===== Data =====
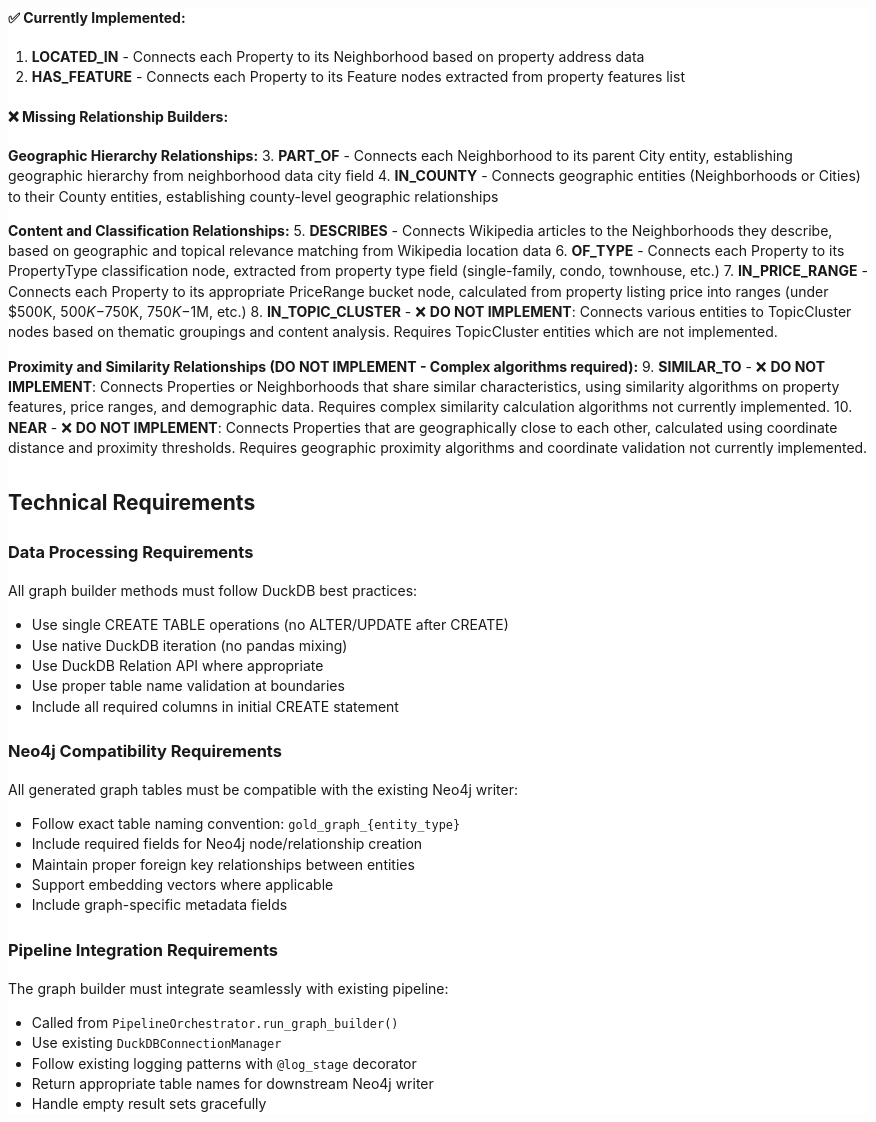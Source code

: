 #### ✅ Currently Implemented:
1. **LOCATED_IN** - Connects each Property to its Neighborhood based on property address data
2. **HAS_FEATURE** - Connects each Property to its Feature nodes extracted from property features list

#### ❌ Missing Relationship Builders:

**Geographic Hierarchy Relationships:**
3. **PART_OF** - Connects each Neighborhood to its parent City entity, establishing geographic hierarchy from neighborhood data city field
4. **IN_COUNTY** - Connects geographic entities (Neighborhoods or Cities) to their County entities, establishing county-level geographic relationships

**Content and Classification Relationships:**
5. **DESCRIBES** - Connects Wikipedia articles to the Neighborhoods they describe, based on geographic and topical relevance matching from Wikipedia location data
6. **OF_TYPE** - Connects each Property to its PropertyType classification node, extracted from property type field (single-family, condo, townhouse, etc.)
7. **IN_PRICE_RANGE** - Connects each Property to its appropriate PriceRange bucket node, calculated from property listing price into ranges (under $500K, $500K-$750K, $750K-$1M, etc.)
8. **IN_TOPIC_CLUSTER** - ❌ **DO NOT IMPLEMENT**: Connects various entities to TopicCluster nodes based on thematic groupings and content analysis. Requires TopicCluster entities which are not implemented.

**Proximity and Similarity Relationships (DO NOT IMPLEMENT - Complex algorithms required):**
9. **SIMILAR_TO** - ❌ **DO NOT IMPLEMENT**: Connects Properties or Neighborhoods that share similar characteristics, using similarity algorithms on property features, price ranges, and demographic data. Requires complex similarity calculation algorithms not currently implemented.
10. **NEAR** - ❌ **DO NOT IMPLEMENT**: Connects Properties that are geographically close to each other, calculated using coordinate distance and proximity thresholds. Requires geographic proximity algorithms and coordinate validation not currently implemented.

## Technical Requirements

### Data Processing Requirements
All graph builder methods must follow DuckDB best practices:
- Use single CREATE TABLE operations (no ALTER/UPDATE after CREATE)
- Use native DuckDB iteration (no pandas mixing)
- Use DuckDB Relation API where appropriate
- Use proper table name validation at boundaries
- Include all required columns in initial CREATE statement

### Neo4j Compatibility Requirements  
All generated graph tables must be compatible with the existing Neo4j writer:
- Follow exact table naming convention: `gold_graph_{entity_type}`
- Include required fields for Neo4j node/relationship creation
- Maintain proper foreign key relationships between entities
- Support embedding vectors where applicable
- Include graph-specific metadata fields

### Pipeline Integration Requirements
The graph builder must integrate seamlessly with existing pipeline:
- Called from `PipelineOrchestrator.run_graph_builder()` 
- Use existing `DuckDBConnectionManager`
- Follow existing logging patterns with `@log_stage` decorator
- Return appropriate table names for downstream Neo4j writer
- Handle empty result sets gracefully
=====
» **Assigned task**
If a line in the records contains "features", report it.

» **Solution below**
2. **HAS_FEATURE** - Connects each Property to its Feature nodes extracted from property features list
9. **SIMILAR_TO** - ❌ **DO NOT IMPLEMENT**: Connects Properties or Neighborhoods that share similar characteristics, using similarity algorithms on property features, price ranges, and demographic data. Requires complex similarity calculation algorithms not currently implemented.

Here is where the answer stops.